> _Your task_
What is needed is an exact reproduction of the listing, without its pictures.

>>

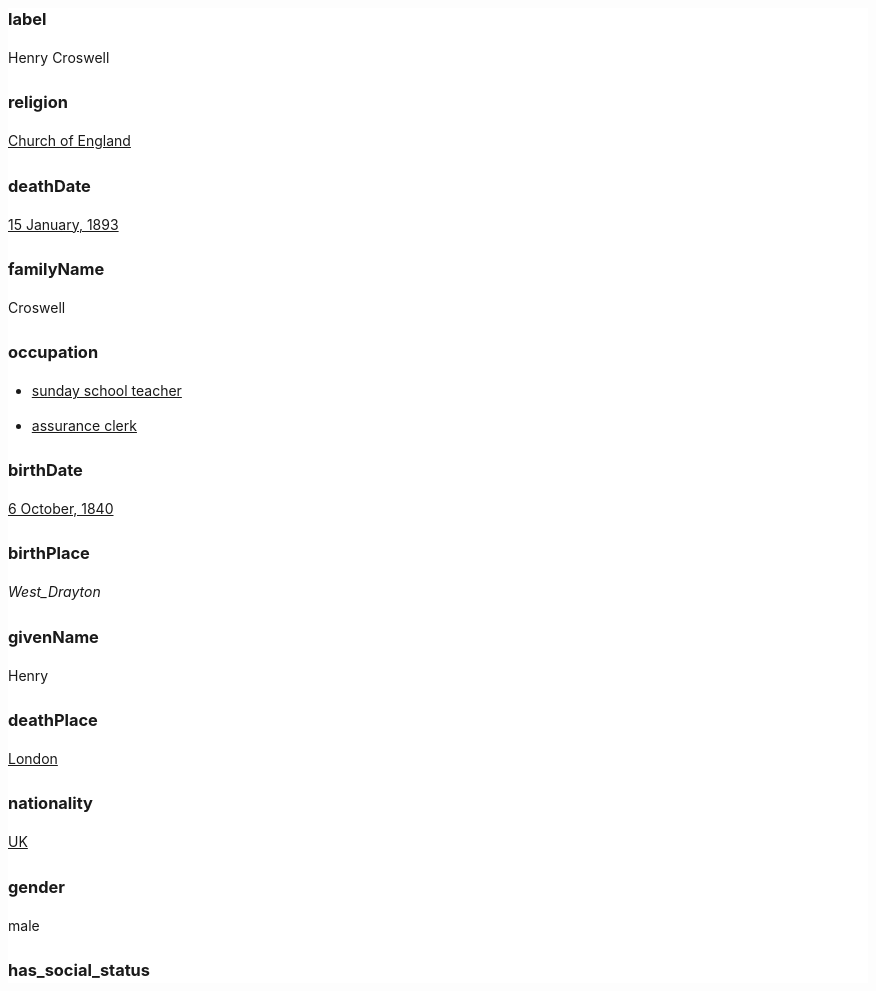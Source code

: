 ### label


Henry Croswell

### religion


[Church of England](#Church-of-England)

### deathDate


[15 January, 1893](#15-January-1893)

### familyName


Croswell

### occupation

 - [sunday school teacher](#sunday-school-teacher)

 - [assurance clerk](#assurance-clerk)

### birthDate


[6 October, 1840](#6-October-1840)

### birthPlace


*West_Drayton*

### givenName


Henry

### deathPlace


[London](#London)

### nationality


[UK](#UK)

### gender


male

### has_social_status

<<

> _Result for this task_
Source code

: ### label


Henry Croswell

### religion


[Church of England](#Church-of-England)

### deathDate


[15 January, 1893](#15-January-1893)

### familyName


Croswell

### occupation

 - [sunday school teacher](#sunday-school-teacher)

 - [assurance clerk](#assurance-clerk)

### birthDate


[6 October, 1840](#6-October-1840)

### birthPlace


*West_Drayton*

### givenName


Henry

### deathPlace


[London](#London)

### nationality


[UK](#UK)

### gender


male

### has_social_status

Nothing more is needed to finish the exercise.